- _EXERCISE REQUIREMENTS_
All that is needed is the run of lines from the top of the entries to the line with "Finally, we experiment", that line included, repeated exactly and free of pictures.

Dataset records
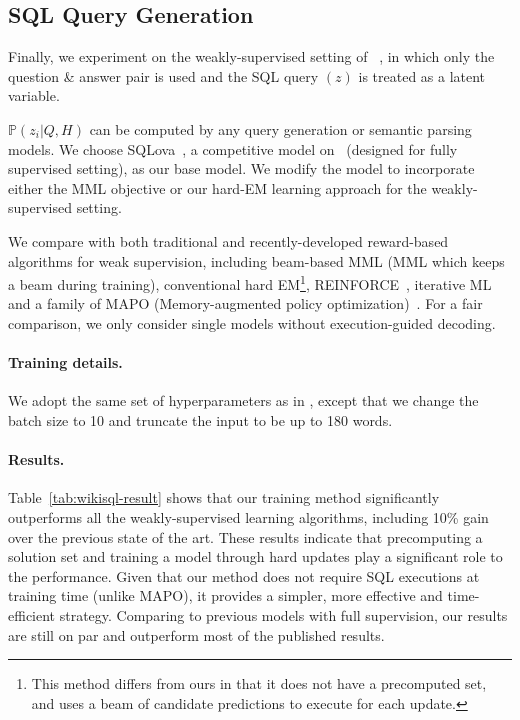 \documentclass[11pt,a4paper]{article}
\begin{document}
\subsection{SQL Query Generation}\label{subsec:semantic-parsing-result}

Finally, we experiment on the weakly-supervised setting of \wikisql~\citep{wikisql}, in which only the question \& answer pair is used and the SQL query $(z)$ is treated as a latent variable. 

$\mathbb{P}(z_i|Q, H)$ can be computed by any query generation or semantic parsing models. We choose SQLova~\citep{hwang2019comprehensive}, a competitive model on \wikisql~(designed for fully supervised setting), as our base model. We modify the model to incorporate either the MML objective or our hard-EM learning approach for the weakly-supervised setting.


We compare with both traditional and recently-developed reward-based algorithms for weak supervision, including beam-based MML (MML which keeps a beam during training), conventional hard EM\footnote{This method differs from ours in that it does not have a precomputed set, and uses a beam of candidate predictions to execute for each update.}, REINFORCE~\citep{reinforce}, iterative ML~\citep{imlfirst,imlsecond} and a family of MAPO (Memory-augmented policy optimization)~\citep{mapo,mapox}. For a fair comparison, we only consider single models without execution-guided decoding.


\paragraph{Training details.}
We adopt the same set of hyperparameters as in \citet{hwang2019comprehensive}, except that we change the batch size to 10 and truncate the input to be up to 180 words. 

\paragraph{Results.}
Table~\ref{tab:wikisql-result} shows that our training method significantly outperforms all the weakly-supervised learning algorithms, including 10\% gain over the previous state of the art.
These results indicate that precomputing a solution set and training a model through hard updates play a significant role to the performance.
Given that our method does not require SQL executions at training time (unlike MAPO), it provides a simpler, more effective and time-efficient strategy. Comparing to previous models with full supervision, our results are still on par and outperform most of the published results. 
\end{document}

- _EXERCISE SOLUTION_
 \documentclass[11pt,a4paper]{article}
\begin{document}
\subsection{SQL Query Generation}\label{subsec:semantic-parsing-result}

Finally, we experiment on the weakly-supervised setting of \wikisql~\citep{wikisql}, in which only the question \& answer pair is used and the SQL query $(z)$ is treated as a latent variable. 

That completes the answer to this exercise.